WORK ITEM — Using the data below, show every line where the word "histograma" occurs.

INFORMATION SUPPLIED —
────────

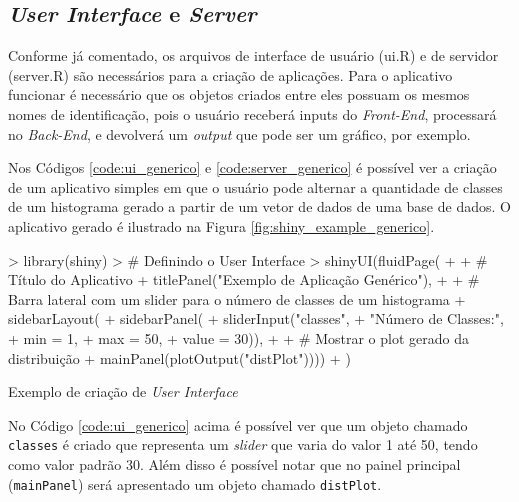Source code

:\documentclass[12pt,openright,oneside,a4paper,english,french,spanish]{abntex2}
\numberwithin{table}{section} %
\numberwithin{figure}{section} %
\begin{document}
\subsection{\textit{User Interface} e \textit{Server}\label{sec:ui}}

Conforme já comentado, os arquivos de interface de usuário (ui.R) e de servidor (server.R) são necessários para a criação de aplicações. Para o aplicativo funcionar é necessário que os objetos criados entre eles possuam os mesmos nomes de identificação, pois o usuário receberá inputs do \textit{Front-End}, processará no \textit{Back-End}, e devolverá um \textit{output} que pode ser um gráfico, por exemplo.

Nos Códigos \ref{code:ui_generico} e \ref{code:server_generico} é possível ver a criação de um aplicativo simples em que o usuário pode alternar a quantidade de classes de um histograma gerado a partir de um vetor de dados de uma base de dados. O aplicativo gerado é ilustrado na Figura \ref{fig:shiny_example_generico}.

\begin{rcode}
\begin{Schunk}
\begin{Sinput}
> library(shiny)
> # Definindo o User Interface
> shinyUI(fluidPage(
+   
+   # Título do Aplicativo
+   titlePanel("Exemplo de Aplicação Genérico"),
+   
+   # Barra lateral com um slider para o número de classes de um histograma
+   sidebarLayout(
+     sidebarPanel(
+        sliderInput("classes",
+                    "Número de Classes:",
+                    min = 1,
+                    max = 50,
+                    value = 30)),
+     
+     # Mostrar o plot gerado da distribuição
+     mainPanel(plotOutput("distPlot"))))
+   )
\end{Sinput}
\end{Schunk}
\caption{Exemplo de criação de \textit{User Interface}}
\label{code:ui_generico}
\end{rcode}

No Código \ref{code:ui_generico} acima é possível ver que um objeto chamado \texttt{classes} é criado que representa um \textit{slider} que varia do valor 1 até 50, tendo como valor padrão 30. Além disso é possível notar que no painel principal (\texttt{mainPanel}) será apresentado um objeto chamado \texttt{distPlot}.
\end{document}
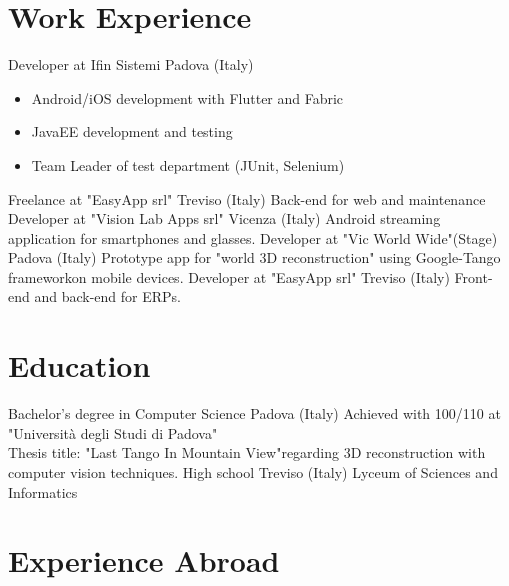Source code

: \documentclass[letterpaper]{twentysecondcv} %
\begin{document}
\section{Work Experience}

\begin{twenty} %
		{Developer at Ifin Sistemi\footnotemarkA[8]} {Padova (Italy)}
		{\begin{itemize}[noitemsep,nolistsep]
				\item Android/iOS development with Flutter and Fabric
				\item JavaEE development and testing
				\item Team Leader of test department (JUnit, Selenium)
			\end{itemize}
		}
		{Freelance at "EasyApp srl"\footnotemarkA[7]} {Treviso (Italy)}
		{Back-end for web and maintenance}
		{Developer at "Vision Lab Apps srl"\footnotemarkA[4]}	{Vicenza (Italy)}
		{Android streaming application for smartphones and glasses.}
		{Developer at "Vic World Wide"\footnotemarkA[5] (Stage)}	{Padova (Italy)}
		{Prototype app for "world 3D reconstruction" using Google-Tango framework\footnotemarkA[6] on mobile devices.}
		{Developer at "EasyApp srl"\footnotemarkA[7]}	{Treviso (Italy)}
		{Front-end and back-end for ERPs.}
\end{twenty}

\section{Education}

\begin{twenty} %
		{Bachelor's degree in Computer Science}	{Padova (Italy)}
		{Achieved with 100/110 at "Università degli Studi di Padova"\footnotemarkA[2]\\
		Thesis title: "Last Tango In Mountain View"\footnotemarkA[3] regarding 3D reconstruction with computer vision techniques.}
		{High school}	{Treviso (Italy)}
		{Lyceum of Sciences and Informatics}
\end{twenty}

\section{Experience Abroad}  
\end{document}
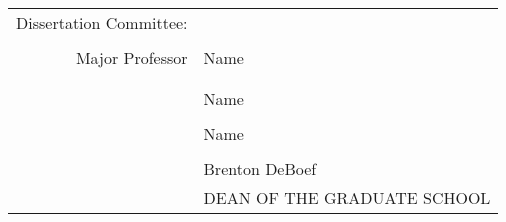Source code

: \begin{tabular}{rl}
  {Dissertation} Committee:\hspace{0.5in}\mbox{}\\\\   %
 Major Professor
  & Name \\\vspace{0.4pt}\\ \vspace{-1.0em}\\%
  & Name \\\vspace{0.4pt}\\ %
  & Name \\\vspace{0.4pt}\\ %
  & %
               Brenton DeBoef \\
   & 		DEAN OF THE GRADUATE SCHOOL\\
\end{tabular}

────────

TASK OUTPUT —
Nos Códigos \ref{code:ui_generico} e \ref{code:server_generico} é possível ver a criação de um aplicativo simples em que o usuário pode alternar a quantidade de classes de um histograma gerado a partir de um vetor de dados de uma base de dados. O aplicativo gerado é ilustrado na Figura \ref{fig:shiny_example_generico}.
+   # Barra lateral com um slider para o número de classes de um histograma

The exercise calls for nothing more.